06/03/03 22:00:53 aNeo5d/u0
「…ごめんなさい。」
バレットの顔がまともに見れなかった。
「俺…俺も何かしたかったんだ。役に立ちたかったんだ。みんなを守りたくて…」
バレットは口を挟まない。
「マリンが…ずっとティファを心配して泣いてるから…ずっと泣いてたんだ…
だから、なんとかしてやりたくて…でも、俺…俺のせいでマリンを危ない目に
合わせちゃった…俺、頑張ったけど、全然敵わなくて…」
「一人、やっつけたじゃねぇか。」
その言葉に、デンゼルはびくんと身体を震わせ、
自分を自分で抱きしめる様にして身体を縮こませた。
「やっつけても、ちっともうれしかねぇだろ。

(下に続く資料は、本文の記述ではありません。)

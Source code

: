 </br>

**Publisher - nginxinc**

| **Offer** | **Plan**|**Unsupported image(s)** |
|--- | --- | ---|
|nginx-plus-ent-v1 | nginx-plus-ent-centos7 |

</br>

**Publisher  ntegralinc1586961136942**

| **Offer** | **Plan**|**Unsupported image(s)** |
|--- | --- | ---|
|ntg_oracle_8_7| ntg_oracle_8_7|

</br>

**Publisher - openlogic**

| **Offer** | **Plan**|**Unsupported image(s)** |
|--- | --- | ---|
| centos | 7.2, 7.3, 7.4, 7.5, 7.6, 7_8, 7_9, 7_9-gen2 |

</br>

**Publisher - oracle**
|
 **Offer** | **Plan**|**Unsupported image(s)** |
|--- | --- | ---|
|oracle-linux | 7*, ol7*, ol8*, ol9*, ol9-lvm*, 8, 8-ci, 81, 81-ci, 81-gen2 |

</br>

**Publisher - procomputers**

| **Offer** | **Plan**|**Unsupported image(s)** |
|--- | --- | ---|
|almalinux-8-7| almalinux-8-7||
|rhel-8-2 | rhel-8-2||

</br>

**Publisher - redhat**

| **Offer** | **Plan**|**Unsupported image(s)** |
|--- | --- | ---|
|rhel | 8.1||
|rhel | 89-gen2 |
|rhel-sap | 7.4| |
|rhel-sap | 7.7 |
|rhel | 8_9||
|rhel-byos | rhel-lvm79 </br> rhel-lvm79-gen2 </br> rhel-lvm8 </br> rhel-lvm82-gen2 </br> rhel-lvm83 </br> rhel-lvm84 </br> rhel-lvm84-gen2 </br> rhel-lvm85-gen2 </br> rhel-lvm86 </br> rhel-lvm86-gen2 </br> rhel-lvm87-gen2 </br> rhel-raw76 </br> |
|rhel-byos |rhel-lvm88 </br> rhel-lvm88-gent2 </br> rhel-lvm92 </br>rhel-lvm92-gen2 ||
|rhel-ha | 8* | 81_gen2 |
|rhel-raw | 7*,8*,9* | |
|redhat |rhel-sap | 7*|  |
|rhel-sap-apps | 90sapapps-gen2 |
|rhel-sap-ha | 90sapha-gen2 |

」
デンゼルはハッとなって、バレットの顔を見る。怒ってはいない。
「戦うってのは、そういう事だ。血が吹き出して、骨が砕ける。キレイごとじゃねぇ。」
デンゼルは黙って頷く。
「それが分かれば、十分だ。いいか、デンゼル、自分より強いヤツと戦うな。それは、卑怯な事じゃねぇ。」
デンゼルはまた頷く。今ならバレットの言っている事がいやという程、理解出来た。
「よし、もう“お痛”はするなよ?」
「…ごめんなさい。」
バレットはデンゼルをそっと抱え上げると、デンゼルに笑いかけた。
「謝ってもらわなきゃなんねぇのは、クラウドとティファだ。アイツら、マリンを置いてどこに行ったんだ?」
「ティファは…様子を見に行くって。」
「どこへだ?」
「分からない…クラウドはティファを連れ戻すって。」
「それっきりか?」
うん、と頷くデンゼルに、バレットは思わず掌で顔を覆ってしまった。